I visited Fort Garry Brewing in Winnipeg on a school trip during university. While I don’t recommend visiting Winnipeg in January, it was a pretty cool brewery tour. It was there that I got wise to beer bottle reusability. Fort Garry would get a dump of bottles from the depot, filter out the usable ones (Corona, Heineken, Sleeman, and other distinctive bottles), wash them, and put them right back into production. The whole process of purchase, consume, return, wash, refill, redistribute could take as little as a week to repeat itself. To discern the age of your bottle, take a look at the widest parts of the bottle just below the neck and above the base. You’ll see two lines where the bottles come in contact with the production line rollers. The more worn the lines on the bottle, the older the bottle is.

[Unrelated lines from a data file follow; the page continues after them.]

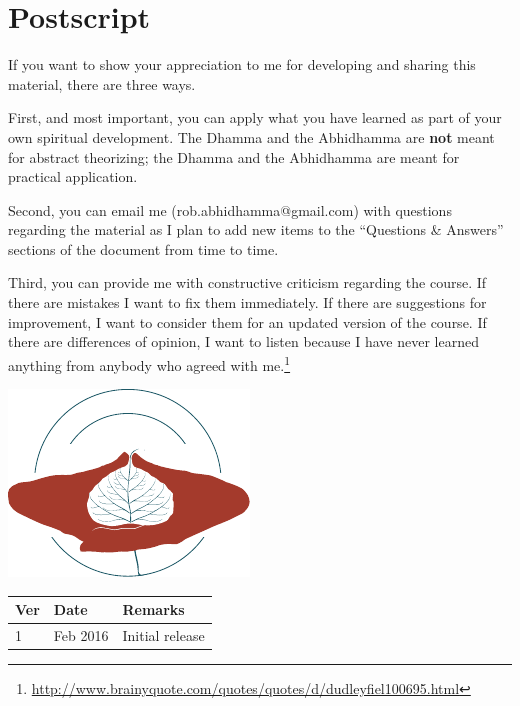 \section{Postscript}

If you want to show your appreciation to me for developing and sharing this material, there are three ways.

First, and most important, you can apply what you have learned as part of your own spiritual development. The Dhamma and the Abhidhamma are \textbf{not} meant for abstract theorizing; the Dhamma and the Abhidhamma are meant for practical application.

Second, you can email me (rob.abhidhamma@gmail.com) with questions regarding the material as I plan to add new items to the “Questions \& Answers” sections of the document from time to time.

Third, you can provide me with constructive criticism regarding the course. If there are mistakes I want to fix them immediately. If there are suggestions for improvement, I want to consider them for an updated version of the course. If there are differences of opinion, I want to listen because I have never learned anything from anybody who agreed with me.\footnote{\url{http://www.brainyquote.com/quotes/quotes/d/dudleyfiel100695.html}}
\\

\begin{center}
\includegraphics[width=0.6\linewidth]{./Diagrams/Back}
\end{center}

\vspace{10mm}

\begin{tabular*}{\textwidth}{lll}
\toprule
\textbf{Ver} & \textbf{Date} & \textbf{Remarks} \\ 
\midrule
1 & Feb 2016 & Initial release \\ 
\bottomrule
\end{tabular*} 

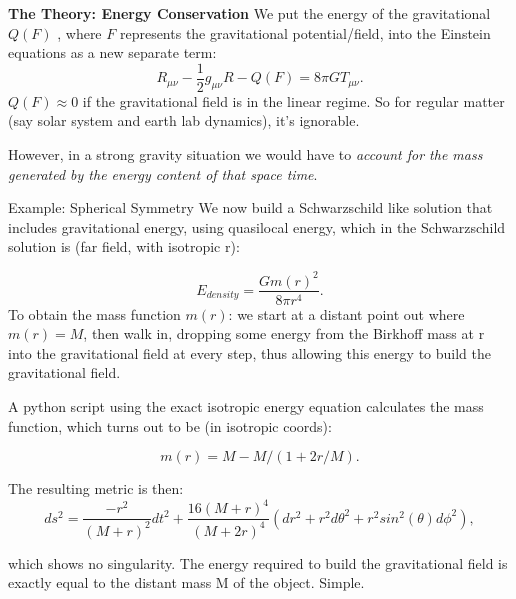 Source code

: \documentclass[final]{beamer}
\newlength{\colwidth}
\begin{document}
\begin{frame}[t]
\begin{columns}[t]
\begin{column}{\colwidth}
  \begin{block}{\textbf{The Theory: Energy Conservation}}
We put the energy of the gravitational $Q(F)$ , where $F$ represents the gravitational potential/field, into the Einstein equations as a new separate term: 
  \begin{equation}
R_{\mu\nu}-\dfrac{1}{2}g_{\mu\nu}R - Q(F) = 8\pi G T_{\mu \nu}.
\label{newEquation}
\end{equation}
	$Q(F) \approx 0$ if the gravitational field is in the linear regime. So for regular matter (say solar system and earth lab dynamics), it's ignorable. 
	
	However, in a strong gravity situation we would have to \textit{account for the mass generated by the energy content of that space time}.
\end{block}
  
  \begin{block}{Example: Spherical Symmetry }
 We now build a Schwarzschild like solution that includes gravitational energy, using quasilocal energy, which in the Schwarzschild solution is (far field, with isotropic r)\cite{lyndenbell1985}: 

\begin{equation} \label{energyDensityEqn}
	E_{density} = \frac{Gm(r)^2}{8 \pi r^4}.
\end{equation}
To obtain the mass function $m(r)$: we start at a distant point out where $m(r) = M$, then walk in, dropping some energy from the Birkhoff mass at r into the gravitational field at every step, thus allowing this energy to build the gravitational field.
	
A python script\cite{RzeroJupyterGravitationalEnergyipynb} using the exact isotropic energy equation calculates the mass function, which turns out to be (in isotropic coords):

\begin{equation}
	m(r) = M - M/(1 + 2r/M).
\end{equation}

The resulting metric is then:
		\begin{equation} \label{lineElement}
			ds^2 = \frac{-r^2}{(M+r)^2}dt^2 + \frac{16(M+r)^4}{(M+2r)^4}(dr^2 + r^2d\theta^2 + r^2 sin^2(\theta)d\phi^2),
		\end{equation}

which shows no singularity. The energy required to build the gravitational field is exactly equal to the distant mass M of the object. Simple.
\end{block}


\end{column}
\end{columns}
\end{frame}
\end{document}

Another common perception among beer drinkers is that bottles are superior to cans. I do find that I enjoy drinking beer out of a bottle more than out of a can, but this has only to do with feel. I’ve heard complaints of beer tasting metallic when consumed out of a can, but pouring into a glass easily solves this problem. Cans are actually a better storage vessel for beer because they let no light through, plus they weigh less and are cheaper to ship. Exposure to light can greatly affect beer quality, which is why a darker bottle makes a better brewing vessel than a light bottle. Erik wrote a great post on the affect that light has on beer, because really, who wants a clear bottle anyway?